FROM THE DOLLAR TO THE MOON

Chapter 3 – A spirit of adventure (page 2 of 2)
by Sarah Powell

"Over the sea to Skye"

Flora Macdonald, the renowned Jacobite heroine who helped Bonnie Prince Charlie to escape from Scotland following his defeat at Culloden in 1746, also sought a new life in America. Following in the footsteps of thousands of other Highlanders fleeing the aftermath of Culloden, Flora, her husband Allen (also a Macdonald) and their seven children emigrated, settling in North Carolina in 1774. But Flora's sojourn was to be short-lived. Some time following the imprisonment of her husband for his support of the British during the American Revolution, Flora returned to her native Skye. At her death in 1790 she was buried in Kilmuir churchyard on Trotternish, some three miles north of Monkstadt House near Uig – the house to which she had brought Prince Charles Edward Stuart, disguised as her maid, after they sailed "over the sea to Skye".

Exploitation, exploration and conservation

Concepts of exploration, exploitation and conservation have become closely entwined. The first expedition to cross, explore and survey America was led in 1804 by Meriwether Lewis and William Clark who documented its geography, climate, wildlife, mineral resources and Indian population, and opened up the American West. Clark was a Virginian of Scottish descent, and variously frontier soldier, explorer, governor and Indian agent. Launched by President Jefferson, the Lewis and Clark expedition took eighteen months to reach the Pacific coast, following the Missouri and Columbia rivers. Eighteen months sounds astonishing but it was more than fifty years later, in 1858, that the first stagecoach crossing of the West was achieved, and this took twenty-four days. The first transcontinental railroad followed just over a decade later.

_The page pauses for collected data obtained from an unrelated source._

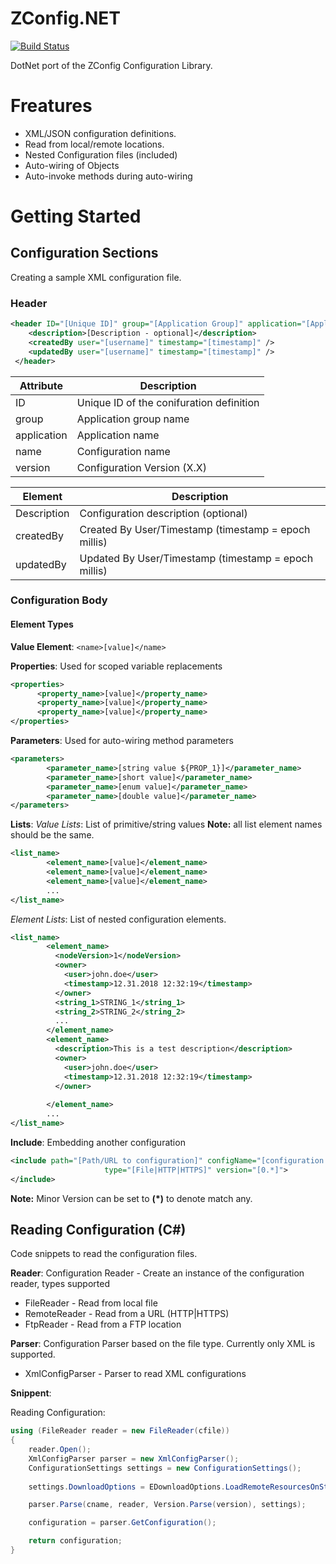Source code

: # ZConfig.NET

[![Build Status](https://travis-ci.org/subhagho/Zconfig.NET.svg?branch=master)](https://travis-ci.org/subhagho/Zconfig.NET)

DotNet port of the ZConfig Configuration Library.

# Freatures
- XML/JSON configuration definitions.
- Read from local/remote locations.
- Nested Configuration files (included)
- Auto-wiring of Objects
- Auto-invoke methods during auto-wiring

# Getting Started

## Configuration Sections
Creating a sample XML configuration file.

### Header
```xml
<header ID="[Unique ID]" group="[Application Group]" application="[Application Name]" name="[Config Name]" version="[0.2]">
    <description>[Description - optional]</description>
    <createdBy user="[username]" timestamp="[timestamp]" />
    <updatedBy user="[username]" timestamp="[timestamp]" />
 </header>
```

| Attribute | Description |
| --------- | ----------- |
| ID | Unique ID of the conifuration definition |
| group | Application group name |
| application | Application name |
| name | Configuration name |
| version | Configuration Version (X.X) |

| Element | Description |
| --------- | ----------- |
| Description | Configuration description (optional) |
| createdBy | Created By User/Timestamp (timestamp = epoch millis) |
| updatedBy | Updated By User/Timestamp (timestamp = epoch millis) |

### Configuration Body

#### Element Types
__Value Element__:
`<name>[value]</name>`

__Properties__: Used for scoped variable replacements
```xml
<properties>
      <property_name>[value]</property_name>
      <property_name>[value]</property_name>
      <property_name>[value]</property_name>
</properties>
```

__Parameters__: Used for auto-wiring method parameters
```xml
<parameters>
        <parameter_name>[string value ${PROP_1}]</parameter_name>
        <parameter_name>[short value]</parameter_name>
        <parameter_name>[enum value]</parameter_name>
        <parameter_name>[double value]</parameter_name>
</parameters>
```

__Lists__:
*Value Lists*: List of primitive/string values
__Note:__ all list element names should be the same.
```xml
<list_name>
        <element_name>[value]</element_name>
        <element_name>[value]</element_name>
        <element_name>[value]</element_name>
        ...
</list_name>
```
*Element Lists*: List of nested configuration elements.
```xml
<list_name>
        <element_name>
          <nodeVersion>1</nodeVersion>
          <owner>
            <user>john.doe</user>
            <timestamp>12.31.2018 12:32:19</timestamp>
          </owner>
          <string_1>STRING_1</string_1>
          <string_2>STRING_2</string_2>
          ...
        </element_name>
        <element_name>
          <description>This is a test description</description>
          <owner>
            <user>john.doe</user>
            <timestamp>12.31.2018 12:32:19</timestamp>
          </owner>
          
        </element_name>
        ...
</list_name>
```

__Include__:
Embedding another configuration
```xml
<include path="[Path/URL to configuration]" configName="[configuration name]"
                     type="[File|HTTP|HTTPS]" version="[0.*]">
</include>
```
__Note:__ Minor Version can be set to __(*)__ to denote match any.

## Reading Configuration (C#)
Code snippets to read the configuration files.

__Reader__:
Configuration Reader - Create an instance of the configuration reader, types supported
- FileReader - Read from local file
- RemoteReader - Read from a URL (HTTP|HTTPS)
- FtpReader - Read from a FTP location

__Parser__:
Configuration Parser based on the file type. Currently only XML is supported.
- XmlConfigParser - Parser to read XML configurations

__Snippent__:

Reading Configuration:

```csharp
using (FileReader reader = new FileReader(cfile))
{
    reader.Open();
    XmlConfigParser parser = new XmlConfigParser();
    ConfigurationSettings settings = new ConfigurationSettings();
    
    settings.DownloadOptions = EDownloadOptions.LoadRemoteResourcesOnStartup;

    parser.Parse(cname, reader, Version.Parse(version), settings);

    configuration = parser.GetConfiguration();

    return configuration;
}
```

The names of Daniel Boone and Davy Crockett, meanwhile, have been commemorated in the Boone and Crockett Club, an organisation set up in 1888 to conserve and protect the buffalo that, by 1880, had been shot almost to extinction by settlers, professional hunters and sportsmen. The lumbering beast was just too easy a target. Meanwhile Muir Woods, the John Muir Wilderness and John Muir Trail, all twentieth-century initiatives, are a tribute to the Scots-born naturalist, explorer and Sierra mountaineer John Muir.

John Muir was the founder of the Yellowstone National Park and is considered the father of the US conservation movement. Born in Dunbar, Scotland in 1838, eleven years later Muir moved with his family to Wisconsin. A passion for exploration prompted him, as a young man, to trek the thousand miles from the Ohio River to the Gulf of Mexico. He had planned to continue on southwards to the Amazon, but malaria forced him to make a diversion to California where Muir was awe-struck by the Yosemite and High Sierra Mountains. This was to lead to a lifetime of exploration and promotion of conservation in the region.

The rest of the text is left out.